---------- Given data ----------

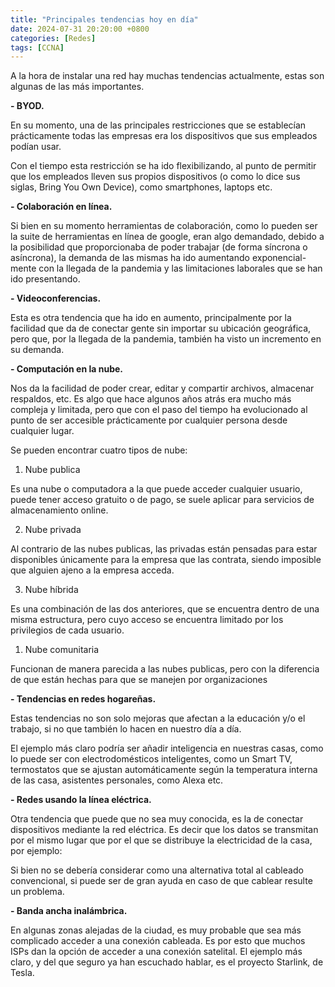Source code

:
 ```yaml
---
title: "Principales tendencias hoy en día"
date: 2024-07-31 20:20:00 +0800
categories: [Redes]
tags: [CCNA]
---
```


A la hora de instalar una red hay muchas tendencias actualmente, estas son algunas de las más importantes.

**- BYOD.**

En su momento, una de las principales restricciones que se establecían prácticamente todas las empresas era los dispositivos que sus empleados podían usar.

Con el tiempo esta restricción se ha ido flexibilizando, al punto de permitir que los empleados lleven sus propios dispositivos (o como lo dice sus siglas, Bring You Own Device), como smartphones, laptops etc.

**- Colaboración en línea.**

Si bien en su momento herramientas de colaboración, como lo pueden ser la suite de herramientas en línea de google, eran algo demandado, debido a la posibilidad que proporcionaba de poder trabajar (de forma síncrona o asíncrona), la demanda de las mismas ha ido aumentando exponencial-mente con la llegada de la pandemia y las limitaciones laborales que se han ido presentando.

**- Videoconferencias.**

Esta es otra tendencia que ha ido en aumento, principalmente por la facilidad que da de conectar gente sin importar su ubicación geográfica, pero que, por la llegada de la pandemia, también ha visto un incremento en su demanda.

**- Computación en la nube.**

Nos da la facilidad de poder crear, editar y compartir archivos, almacenar respaldos, etc. Es algo que hace algunos años atrás era mucho más compleja y limitada, pero que con el paso del tiempo ha evolucionado al punto de ser accesible prácticamente por cualquier persona desde cualquier lugar.

Se pueden encontrar cuatro tipos de nube:

1. Nube publica

Es una nube o computadora a la que puede acceder cualquier usuario, puede tener acceso gratuito o de pago, se suele aplicar para servicios de almacenamiento online.

2. Nube privada

Al contrario de las nubes publicas, las privadas están pensadas para estar disponibles únicamente para la empresa que las contrata, siendo imposible que alguien ajeno a la empresa acceda.

3. Nube híbrida

Es una combinación de las dos anteriores, que se encuentra dentro de una misma estructura, pero cuyo acceso se encuentra limitado por los privilegios de cada usuario.

1. Nube comunitaria

Funcionan de manera parecida a las nubes publicas, pero con la diferencia de que están hechas para que se manejen por organizaciones 

**- Tendencias en redes hogareñas.**

Estas tendencias no son solo mejoras que afectan a la educación y/o el trabajo, si no que también lo hacen en nuestro día a día.

El ejemplo más claro podría ser añadir inteligencia en nuestras casas, como lo puede ser con electrodomésticos inteligentes, como un Smart TV, termostatos que se ajustan automáticamente según la temperatura interna de las casa, asistentes personales, como Alexa etc.  

**- Redes usando la línea eléctrica.**

Otra tendencia que puede que no sea muy conocida, es la de conectar dispositivos mediante la red eléctrica. Es decir que los datos se transmitan por el mismo lugar que por el que se distribuye la electricidad de la casa, por ejemplo:

Si bien no se debería considerar como una alternativa total al cableado convencional, si puede ser de gran ayuda en caso de que cablear resulte un problema.

**- Banda ancha inalámbrica.**

En algunas zonas alejadas de la ciudad, es muy probable que sea más complicado acceder a una conexión cableada. Es por esto que muchos ISPs dan la opción de acceder a una conexión satelital. El ejemplo más claro, y del que seguro ya han escuchado hablar, es el proyecto Starlink, de Tesla.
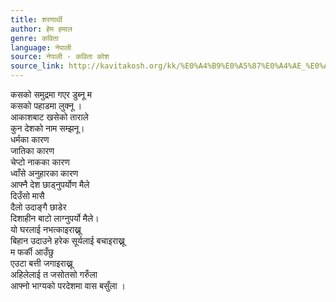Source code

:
 ```yaml
---
title: शरणार्थी
author: हेम हमाल
genre: कविता
language: नेपाली
source: नेपाली - कविता कोश
source_link: http://kavitakosh.org/kk/%E0%A4%B9%E0%A5%87%E0%A4%AE_%E0%A4%B9%E0%A4%AE%E0%A4%BE%E0%A4%B2
---
```


कसको समुद्रमा गएर डुब्नू म  
कसको पहाडमा लुक्नू ।  
आकाशबाट खसेको ताराले  
कुन देशको नाम सम्झनू।  
धर्मका कारण  
जातिका कारण  
चेप्टो नाकका कारण  
ध्वाँसे अनुहारका कारण  
आफ्नै देश छाड्नुपर्योण मैले  
दिउँसो मासै  
दैलो उदाङ्गै छाडेर  
दिशाहीन बाटो लाग्नुपर्यो मैले।  
यो घरलाई नभत्काइराख्नू  
बिहान उदाउने हरेक सूर्यलाई बचाइराख्नू  
म फर्की आउँछु  
एउटा बत्ती जगाइराख्नू  
अहिलेलाई त जसोतसो गरुँला  
आफ्नो भाग्यको परदेशमा वास बसुँला ।

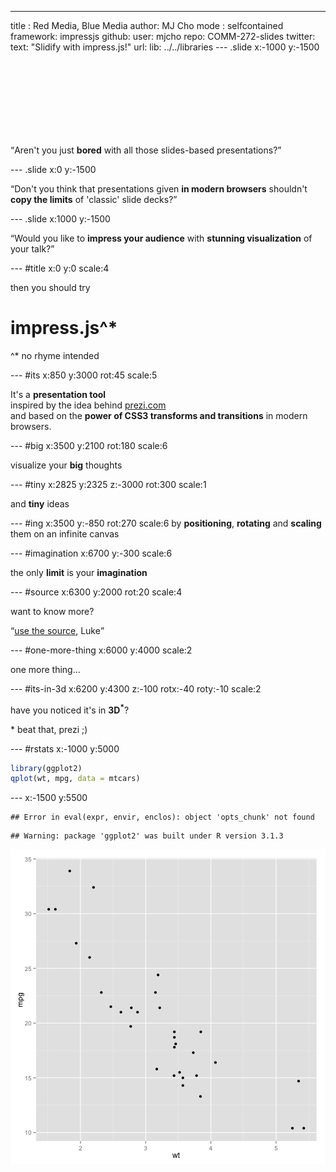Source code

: ---
title : Red Media, Blue Media
author: MJ Cho
mode  : selfcontained
framework: impressjs
github:
  user: mjcho
  repo: COMM-272-slides
twitter:
  text: "Slidify with impress.js!"
url:
  lib: ../../libraries
--- .slide x:-1000 y:-1500

<script src="http://ajax.googleapis.com/ajax/libs/jquery/1.9.0/jquery.min.js"></script>
<script src="../../libraries/widgets/popcornjs/js/popcorn-complete.min.js"></script>
<script>
    function handleDomLoadedExtra() {
      var pop = Popcorn.vimeo(
        "player",
        "http://player.vimeo.com/video/41823197");
      var articles = document.getElementsByTagName('article');
      for (var i = 0; i < articles.length; ++i) {
        var article = articles[i];
        var timings = article.getAttribute("data-timings");
        if (timings != null) {
          var starts = timings.split(",");
          for (var j = 0; j < starts.length; ++j) {
            pop.code({
              start: parseInt(starts[j]),
              slideNumber: i,
              onStart: function(options) {
                impress.next();
              }
            });
          }
        }
      }
    };
    $(document).ready(function(){
      handleDomLoadedExtra();
    });
</script>

<div id="player" style="width: 160px; height: 120px"></div>


<q>Aren't you just **bored** with all those slides-based presentations?</q>

--- .slide x:0 y:-1500

<q>Don't you think that presentations given **in modern browsers** shouldn't **copy the limits** of 'classic' slide decks?</q>

--- .slide x:1000 y:-1500

<q>Would you like to **impress your audience** with **stunning visualization** of your talk?</q>

--- #title x:0 y:0 scale:4

<span class="try">then you should try</span>
# impress.js^*
<span class="footnote">^* no rhyme intended</span>

--- #its x:850 y:3000 rot:45 scale:5

 It's a **presentation tool** <br/>
inspired by the idea behind [prezi.com](http://prezi.com) <br/>
and based on the **power of CSS3 transforms and transitions** in modern browsers.

--- #big x:3500 y:2100 rot:180 scale:6

visualize your <b>big</b> <span class="thoughts">thoughts</span>

--- #tiny x:2825 y:2325 z:-3000 rot:300 scale:1

and **tiny** ideas

--- #ing x:3500 y:-850 rot:270 scale:6
by <b class="positioning">positioning</b>, <b class="rotating">rotating</b> and <b class="scaling">scaling</b> them on an infinite canvas

--- #imagination x:6700 y:-300 scale:6

the only **limit** is your <b class="imagination">imagination</b>

--- #source x:6300 y:2000 rot:20 scale:4

want to know more?

<q>[use the source](http://github.com/bartaz/impress.js), Luke</q>

--- #one-more-thing x:6000 y:4000 scale:2

one more thing...

--- #its-in-3d x:6200 y:4300 z:-100 rotx:-40 roty:-10 scale:2

<span class="have">have</span> <span class="you">you</span> <span class="noticed">noticed</span> <span class="its">it's</span> <span class="in">in</span> <b>3D<sup>*</sup></b>?

<span class="footnote">* beat that, prezi ;)</span>

--- #rstats x:-1000 y:5000


```r
library(ggplot2)
qplot(wt, mpg, data = mtcars)
```

--- x:-1500 y:5500


```
## Error in eval(expr, envir, enclos): object 'opts_chunk' not found
```

```
## Warning: package 'ggplot2' was built under R version 3.1.3
```

![plot of chunk unnamed-chunk-2](assets/fig/unnamed-chunk-2-1.png)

----------

- **Brief**:
Everything in the entries except the images must be copied exactly.

- **Output**:
Source code

:
 ```yaml
---
title: "Principales tendencias hoy en día"
date: 2024-07-31 20:20:00 +0800
categories: [Redes]
tags: [CCNA]
---
```


A la hora de instalar una red hay muchas tendencias actualmente, estas son algunas de las más importantes.

**- BYOD.**

En su momento, una de las principales restricciones que se establecían prácticamente todas las empresas era los dispositivos que sus empleados podían usar.

Con el tiempo esta restricción se ha ido flexibilizando, al punto de permitir que los empleados lleven sus propios dispositivos (o como lo dice sus siglas, Bring You Own Device), como smartphones, laptops etc.

**- Colaboración en línea.**

Si bien en su momento herramientas de colaboración, como lo pueden ser la suite de herramientas en línea de google, eran algo demandado, debido a la posibilidad que proporcionaba de poder trabajar (de forma síncrona o asíncrona), la demanda de las mismas ha ido aumentando exponencial-mente con la llegada de la pandemia y las limitaciones laborales que se han ido presentando.

**- Videoconferencias.**

Esta es otra tendencia que ha ido en aumento, principalmente por la facilidad que da de conectar gente sin importar su ubicación geográfica, pero que, por la llegada de la pandemia, también ha visto un incremento en su demanda.

**- Computación en la nube.**

Nos da la facilidad de poder crear, editar y compartir archivos, almacenar respaldos, etc. Es algo que hace algunos años atrás era mucho más compleja y limitada, pero que con el paso del tiempo ha evolucionado al punto de ser accesible prácticamente por cualquier persona desde cualquier lugar.

Se pueden encontrar cuatro tipos de nube:

1. Nube publica

Es una nube o computadora a la que puede acceder cualquier usuario, puede tener acceso gratuito o de pago, se suele aplicar para servicios de almacenamiento online.

2. Nube privada

Al contrario de las nubes publicas, las privadas están pensadas para estar disponibles únicamente para la empresa que las contrata, siendo imposible que alguien ajeno a la empresa acceda.

3. Nube híbrida

Es una combinación de las dos anteriores, que se encuentra dentro de una misma estructura, pero cuyo acceso se encuentra limitado por los privilegios de cada usuario.

1. Nube comunitaria

Funcionan de manera parecida a las nubes publicas, pero con la diferencia de que están hechas para que se manejen por organizaciones 

**- Tendencias en redes hogareñas.**

Estas tendencias no son solo mejoras que afectan a la educación y/o el trabajo, si no que también lo hacen en nuestro día a día.

El ejemplo más claro podría ser añadir inteligencia en nuestras casas, como lo puede ser con electrodomésticos inteligentes, como un Smart TV, termostatos que se ajustan automáticamente según la temperatura interna de las casa, asistentes personales, como Alexa etc.  

**- Redes usando la línea eléctrica.**

Otra tendencia que puede que no sea muy conocida, es la de conectar dispositivos mediante la red eléctrica. Es decir que los datos se transmitan por el mismo lugar que por el que se distribuye la electricidad de la casa, por ejemplo:

Si bien no se debería considerar como una alternativa total al cableado convencional, si puede ser de gran ayuda en caso de que cablear resulte un problema.

**- Banda ancha inalámbrica.**

En algunas zonas alejadas de la ciudad, es muy probable que sea más complicado acceder a una conexión cableada. Es por esto que muchos ISPs dan la opción de acceder a una conexión satelital. El ejemplo más claro, y del que seguro ya han escuchado hablar, es el proyecto Starlink, de Tesla.
Source code

:
 ```yaml
---
title: शरणार्थी
author: हेम हमाल
genre: कविता
language: नेपाली
source: नेपाली - कविता कोश
source_link: http://kavitakosh.org/kk/%E0%A4%B9%E0%A5%87%E0%A4%AE_%E0%A4%B9%E0%A4%AE%E0%A4%BE%E0%A4%B2
---
```


कसको समुद्रमा गएर डुब्नू म  
कसको पहाडमा लुक्नू ।  
आकाशबाट खसेको ताराले  
कुन देशको नाम सम्झनू।  
धर्मका कारण  
जातिका कारण  
चेप्टो नाकका कारण  
ध्वाँसे अनुहारका कारण  
आफ्नै देश छाड्नुपर्योण मैले  
दिउँसो मासै  
दैलो उदाङ्गै छाडेर  
दिशाहीन बाटो लाग्नुपर्यो मैले।  
यो घरलाई नभत्काइराख्नू  
बिहान उदाउने हरेक सूर्यलाई बचाइराख्नू  
म फर्की आउँछु  
एउटा बत्ती जगाइराख्नू  
अहिलेलाई त जसोतसो गरुँला  
आफ्नो भाग्यको परदेशमा वास बसुँला ।

Source code

: ---
title : Red Media, Blue Media
author: MJ Cho
mode  : selfcontained
framework: impressjs
github:
  user: mjcho
  repo: COMM-272-slides
twitter:
  text: "Slidify with impress.js!"
url:
  lib: ../../libraries
--- .slide x:-1000 y:-1500

<script src="http://ajax.googleapis.com/ajax/libs/jquery/1.9.0/jquery.min.js"></script>
<script src="../../libraries/widgets/popcornjs/js/popcorn-complete.min.js"></script>
<script>
    function handleDomLoadedExtra() {
      var pop = Popcorn.vimeo(
        "player",
        "http://player.vimeo.com/video/41823197");
      var articles = document.getElementsByTagName('article');
      for (var i = 0; i < articles.length; ++i) {
        var article = articles[i];
        var timings = article.getAttribute("data-timings");
        if (timings != null) {
          var starts = timings.split(",");
          for (var j = 0; j < starts.length; ++j) {
            pop.code({
              start: parseInt(starts[j]),
              slideNumber: i,
              onStart: function(options) {
                impress.next();
              }
            });
          }
        }
      }
    };
    $(document).ready(function(){
      handleDomLoadedExtra();
    });
</script>

<div id="player" style="width: 160px; height: 120px"></div>


<q>Aren't you just **bored** with all those slides-based presentations?</q>

--- .slide x:0 y:-1500

<q>Don't you think that presentations given **in modern browsers** shouldn't **copy the limits** of 'classic' slide decks?</q>

--- .slide x:1000 y:-1500

<q>Would you like to **impress your audience** with **stunning visualization** of your talk?</q>

--- #title x:0 y:0 scale:4

<span class="try">then you should try</span>
# impress.js^*
<span class="footnote">^* no rhyme intended</span>

--- #its x:850 y:3000 rot:45 scale:5

 It's a **presentation tool** <br/>
inspired by the idea behind [prezi.com](http://prezi.com) <br/>
and based on the **power of CSS3 transforms and transitions** in modern browsers.

--- #big x:3500 y:2100 rot:180 scale:6

visualize your <b>big</b> <span class="thoughts">thoughts</span>

--- #tiny x:2825 y:2325 z:-3000 rot:300 scale:1

and **tiny** ideas

--- #ing x:3500 y:-850 rot:270 scale:6
by <b class="positioning">positioning</b>, <b class="rotating">rotating</b> and <b class="scaling">scaling</b> them on an infinite canvas

--- #imagination x:6700 y:-300 scale:6

the only **limit** is your <b class="imagination">imagination</b>

--- #source x:6300 y:2000 rot:20 scale:4

want to know more?

<q>[use the source](http://github.com/bartaz/impress.js), Luke</q>

--- #one-more-thing x:6000 y:4000 scale:2

one more thing...

--- #its-in-3d x:6200 y:4300 z:-100 rotx:-40 roty:-10 scale:2

<span class="have">have</span> <span class="you">you</span> <span class="noticed">noticed</span> <span class="its">it's</span> <span class="in">in</span> <b>3D<sup>*</sup></b>?

<span class="footnote">* beat that, prezi ;)</span>

--- #rstats x:-1000 y:5000


```r
library(ggplot2)
qplot(wt, mpg, data = mtcars)
```

--- x:-1500 y:5500


```
## Error in eval(expr, envir, enclos): object 'opts_chunk' not found
```

```
## Warning: package 'ggplot2' was built under R version 3.1.3
```

![plot of chunk unnamed-chunk-2](assets/fig/unnamed-chunk-2-1.png)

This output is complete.